Art appreciation moved into the bathroom in a unique design by Dana Boyer, Concretizen, Apache Junction, Ariz. To create this tub/shower combination, Boyer waterproofed the walls with Blue Coat, a rubberized paint. Then she fiber-reinforced vertical walls and applied a microtopping mix. She used a variety of media — acid stain, paint, pastels, water-based stains — to recreate a painting by Marc Chagall on the back wall. Boyer applied multiple coats of Polyurethane 501 two-part sealer from Arizona Polymer to finish and protect her work and then sealed between the shower and the wall with a silicone caulk. The floors were sealed with a solvent-borne acrylic sealer and finished with a high-gloss floor finish.
For Steve Gartner, co-owner of Greyrock Concrete Design, Fort Collins, Colo., a project in Jackson Hole, Wyo., went beyond anything he had ever tried before.

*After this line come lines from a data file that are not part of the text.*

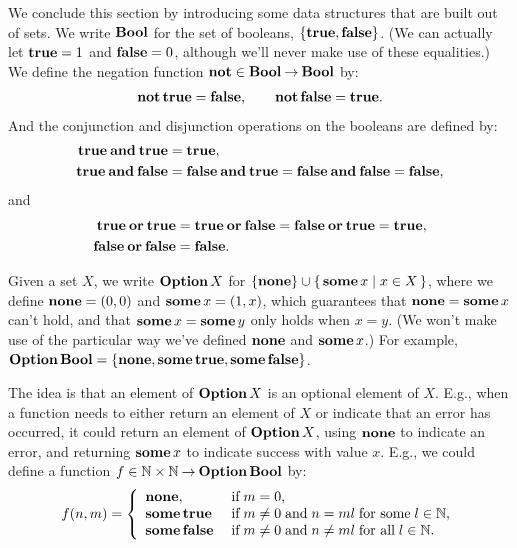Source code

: %
%
We conclude this section by introducing some data structures that
are built out of sets.
We write $\mathbf{Bool}$ for the set of booleans, $\{\mathbf{true},\mathbf{false}\}$.
%
%
%
%
%
%
(We can actually let $\mathbf{true}=1$ and $\mathbf{false}=0$, although we'll
never make use of these equalities.)  We define the negation
function $\mathbf{not}\in\mathbf{Bool}\mathbin{\to}\mathbf{Bool}$ by:
\begin{gather*}
\mathbf{not}\,\mathbf{true} = \mathbf{false} , \qquad
\mathbf{not}\,\mathbf{false} = \mathbf{true} .
\end{gather*}
%
%
%
And the conjunction and disjunction operations on the booleans are
defined by:
\begin{align*}
\mathbf{true}\mathbin{\mathbf{and}}\mathbf{true} &= \mathbf{true} , \\
\mathbf{true}\mathbin{\mathbf{and}}\mathbf{false} &= \mathbf{false}\mathbin{\mathbf{and}}\mathbf{true} = \mathbf{false}\mathbin{\mathbf{and}}\mathbf{false} = \mathbf{false} ,
\end{align*}
%
%
%
and
%
%
%
%
\begin{align*}
\mathbf{true}\mathbin{\mathbf{or}}\mathbf{true} &= \mathbf{true}\mathbin{\mathbf{or}}\mathbf{false} = \mathbf{false}\mathbin{\mathbf{or}}\mathbf{true} = \mathbf{true} , \\
\mathbf{false}\mathbin{\mathbf{or}}\mathbf{false} &= \mathbf{false} .
\end{align*}

Given a set $X$, we write $\mathbf{Option}\,X$ for
%
%
%
%
%
%
%
$\{\mathbf{none}\}\cup\{ \, \mathbf{some}\,x \mid x\in X \, \}$, where we define $\mathbf{none}=(0,0)$
and $\mathbf{some}\,x=(1,x)$, which guarantees that $\mathbf{none}=\mathbf{some}\,x$ can't
hold, and that $\mathbf{some}\,x=\mathbf{some}\,y$ only holds when $x=y$.
(We won't make use of the particular way we've defined $\mathbf{none}$ and
$\mathbf{some}\,x$.)
For example, $\mathbf{Option}\,\mathbf{Bool}=\{\mathbf{none},\mathbf{some}\,\mathbf{true},\mathbf{some}\,\mathbf{false}\}$.

The idea is that an element of $\mathbf{Option}\,X$ is an optional element
of $X$.  E.g., when a function needs to either return an element of $X$
or indicate that an error has occurred, it could return an
element of $\mathbf{Option}\,X$, using $\mathbf{none}$ to indicate an error,
and returning $\mathbf{some}\,x$ to indicate success with value $x$.
E.g., we could define a function
$f\in\mathbb{N}\times\mathbb{N}\mathbin{\to}\mathbf{Option}\,\mathbf{Bool}$ by:
\begin{gather*}
f(n,m) =
\left\{ \begin{array}{ll}
\mathbf{none}, & \;\allowbreak\mbox{if}\allowbreak\;m=0, \\
\mathbf{some}\,\mathbf{true} & \;\allowbreak\mbox{if}\allowbreak\;m\neq 0 \;\allowbreak\mbox{and}\allowbreak\;
n=ml \;\allowbreak\mbox{for some}\allowbreak\;l\in\mathbb{N}, \\
\mathbf{some}\,\mathbf{false} & \;\allowbreak\mbox{if}\allowbreak\;m\neq 0 \;\allowbreak\mbox{and}\allowbreak\;
n\neq ml \;\allowbreak\mbox{for all}\allowbreak\;l\in\mathbb{N} .
\end{array} \right.  
\end{gather*}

The homeowner wanted a curved, cylindrical shower. Gartner reports they built convex and concave barrel molds “like skateboard ramps” in their shop, using a 2-by-4 framework, Masonite substrate and a melamine casting surface. Each mold was more than 8 feet tall and divided into three panels. “One crazy panel was the top curved panel on the outside of the shower, as it was notched around the door but continued on a curve above,” Gartner says.
They shop-built the shower with GFRC panels 1 inch thick spiked with UltrasealZ ZFRC admixture, a mix of pozzolans that creates very dense concrete. They also cast a vanity, tub deck and curved tub skirt. Given that their shop in Fort Collins was an eight-hour drive from the job site, advance planning was critical.
Typically, Greyrock finishes projects like this with a penetrating waterborne polyurethane sealer, because Gartner explains, they can really get it to soak in. He says they drench it with polyurethane to the point the concrete is “drinking the sealer.”